(Records provided begins)

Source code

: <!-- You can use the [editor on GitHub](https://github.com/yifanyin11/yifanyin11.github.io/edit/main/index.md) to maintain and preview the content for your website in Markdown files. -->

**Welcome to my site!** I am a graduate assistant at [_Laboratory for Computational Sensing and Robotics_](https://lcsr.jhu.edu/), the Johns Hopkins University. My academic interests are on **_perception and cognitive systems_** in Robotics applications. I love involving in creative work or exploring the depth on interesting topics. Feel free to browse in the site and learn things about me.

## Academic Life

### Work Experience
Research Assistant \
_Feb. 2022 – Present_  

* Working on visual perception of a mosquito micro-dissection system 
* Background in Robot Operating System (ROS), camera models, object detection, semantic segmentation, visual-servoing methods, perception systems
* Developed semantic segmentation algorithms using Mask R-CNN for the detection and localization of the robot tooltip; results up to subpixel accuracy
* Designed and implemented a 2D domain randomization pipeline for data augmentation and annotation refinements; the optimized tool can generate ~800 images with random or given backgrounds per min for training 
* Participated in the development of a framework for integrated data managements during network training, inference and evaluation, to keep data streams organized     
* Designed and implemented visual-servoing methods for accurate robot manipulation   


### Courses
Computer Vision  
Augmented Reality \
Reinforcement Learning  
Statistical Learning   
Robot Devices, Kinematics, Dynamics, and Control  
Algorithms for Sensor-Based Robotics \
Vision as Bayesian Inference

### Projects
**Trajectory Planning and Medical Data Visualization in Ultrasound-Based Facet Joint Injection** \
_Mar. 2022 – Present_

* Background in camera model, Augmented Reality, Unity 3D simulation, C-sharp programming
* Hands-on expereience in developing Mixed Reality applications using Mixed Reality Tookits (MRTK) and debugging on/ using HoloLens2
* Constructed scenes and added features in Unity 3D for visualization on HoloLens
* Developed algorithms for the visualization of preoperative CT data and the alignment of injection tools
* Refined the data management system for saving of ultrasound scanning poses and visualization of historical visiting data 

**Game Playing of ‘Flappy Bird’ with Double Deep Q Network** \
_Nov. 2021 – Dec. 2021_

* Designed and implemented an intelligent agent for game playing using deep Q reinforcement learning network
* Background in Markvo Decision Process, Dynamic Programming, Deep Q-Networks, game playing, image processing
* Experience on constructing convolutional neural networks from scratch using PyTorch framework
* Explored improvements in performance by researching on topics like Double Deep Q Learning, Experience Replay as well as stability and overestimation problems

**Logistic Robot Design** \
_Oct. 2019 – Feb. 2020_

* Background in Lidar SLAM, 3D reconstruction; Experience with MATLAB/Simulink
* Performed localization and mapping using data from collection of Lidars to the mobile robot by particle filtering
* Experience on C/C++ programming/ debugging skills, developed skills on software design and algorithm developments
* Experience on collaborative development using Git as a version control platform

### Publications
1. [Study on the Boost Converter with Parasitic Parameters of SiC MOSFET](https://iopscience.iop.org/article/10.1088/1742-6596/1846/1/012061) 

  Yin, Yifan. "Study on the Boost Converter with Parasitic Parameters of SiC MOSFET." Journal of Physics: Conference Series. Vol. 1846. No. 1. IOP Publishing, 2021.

(Records provided ends)

Show the lines of the data that hold the word "Boost".

1. [Study on the Boost Converter with Parasitic Parameters of SiC MOSFET](https://iopscience.iop.org/article/10.1088/1742-6596/1846/1/012061) 
  Yin, Yifan. "Study on the Boost Converter with Parasitic Parameters of SiC MOSFET." Journal of Physics: Conference Series. Vol. 1846. No. 1. IOP Publishing, 2021.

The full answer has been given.